**Task goal**
Leaving out all pictures, give again each line exactly, from the start of the listing through the line that contains "Currently, this project".

━━━━━ Task data

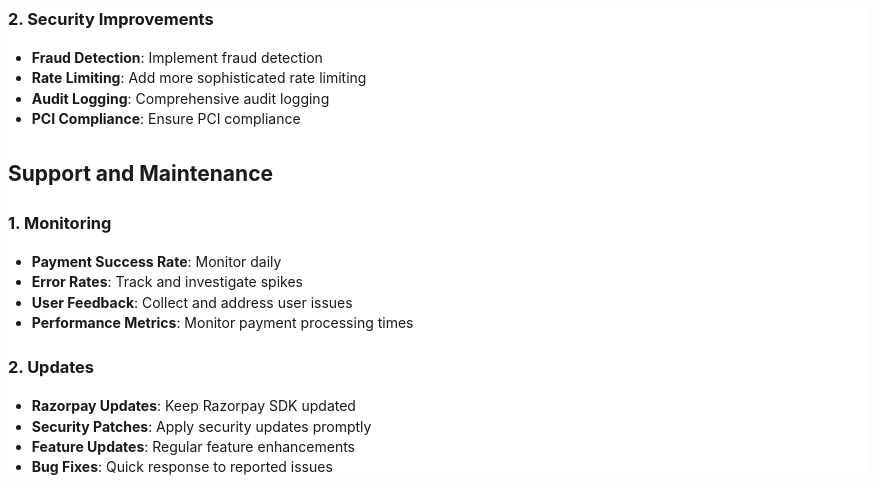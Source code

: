 ### 2. Security Improvements
- **Fraud Detection**: Implement fraud detection
- **Rate Limiting**: Add more sophisticated rate limiting
- **Audit Logging**: Comprehensive audit logging
- **PCI Compliance**: Ensure PCI compliance

## Support and Maintenance

### 1. Monitoring
- **Payment Success Rate**: Monitor daily
- **Error Rates**: Track and investigate spikes
- **User Feedback**: Collect and address user issues
- **Performance Metrics**: Monitor payment processing times

### 2. Updates
- **Razorpay Updates**: Keep Razorpay SDK updated
- **Security Patches**: Apply security updates promptly
- **Feature Updates**: Regular feature enhancements
- **Bug Fixes**: Quick response to reported issues
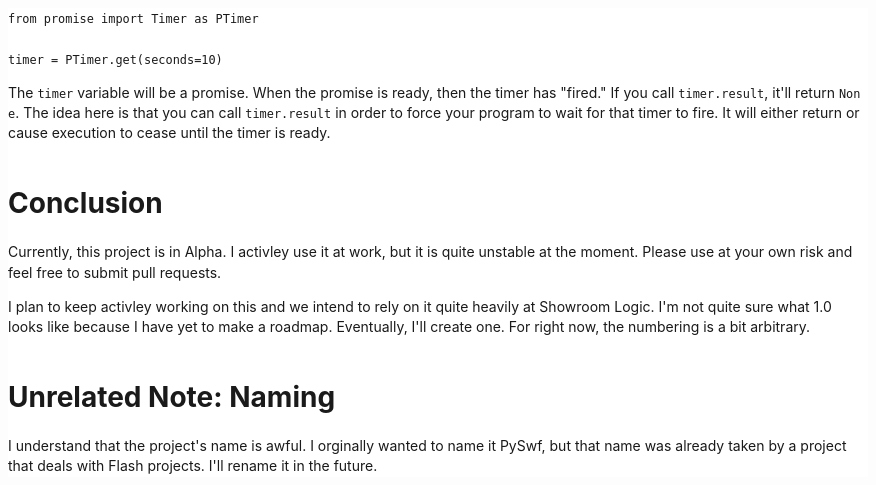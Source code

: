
 ```
from promise import Timer as PTimer

timer = PTimer.get(seconds=10)
```

The `timer` variable will be a promise.  When the promise is ready, then the timer has "fired."  If you call `timer.result`, it'll return `None`.  The idea here is that you can call `timer.result` in order to force your program to wait for that timer to fire.  It will either return or cause execution to cease until the timer is ready.

# Conclusion
Currently, this project is in Alpha.  I activley use it at work, but it is quite unstable at the moment.  Please use at your own risk and feel free to submit pull requests.

I plan to keep activley working on this and we intend to rely on it quite heavily at Showroom Logic.  I'm not quite sure what 1.0 looks like because I have yet to make a roadmap.  Eventually, I'll create one.  For right now, the numbering is a bit arbitrary.

# Unrelated Note:  Naming
I understand that the project's name is awful.  I orginally wanted to name it PySwf, but that name was already taken by a project that deals with Flash projects.  I'll rename it in the future.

━━━━━━━━━━

**Result of this task**
Source code

: ### 2. Security Improvements
- **Fraud Detection**: Implement fraud detection
- **Rate Limiting**: Add more sophisticated rate limiting
- **Audit Logging**: Comprehensive audit logging
- **PCI Compliance**: Ensure PCI compliance

## Support and Maintenance

### 1. Monitoring
- **Payment Success Rate**: Monitor daily
- **Error Rates**: Track and investigate spikes
- **User Feedback**: Collect and address user issues
- **Performance Metrics**: Monitor payment processing times

### 2. Updates
- **Razorpay Updates**: Keep Razorpay SDK updated
- **Security Patches**: Apply security updates promptly
- **Feature Updates**: Regular feature enhancements
- **Bug Fixes**: Quick response to reported issues
Source code

:
 ```
from promise import Timer as PTimer

timer = PTimer.get(seconds=10)
```

The `timer` variable will be a promise.  When the promise is ready, then the timer has "fired."  If you call `timer.result`, it'll return `None`.  The idea here is that you can call `timer.result` in order to force your program to wait for that timer to fire.  It will either return or cause execution to cease until the timer is ready.

# Conclusion
Currently, this project is in Alpha.  I activley use it at work, but it is quite unstable at the moment.  Please use at your own risk and feel free to submit pull requests.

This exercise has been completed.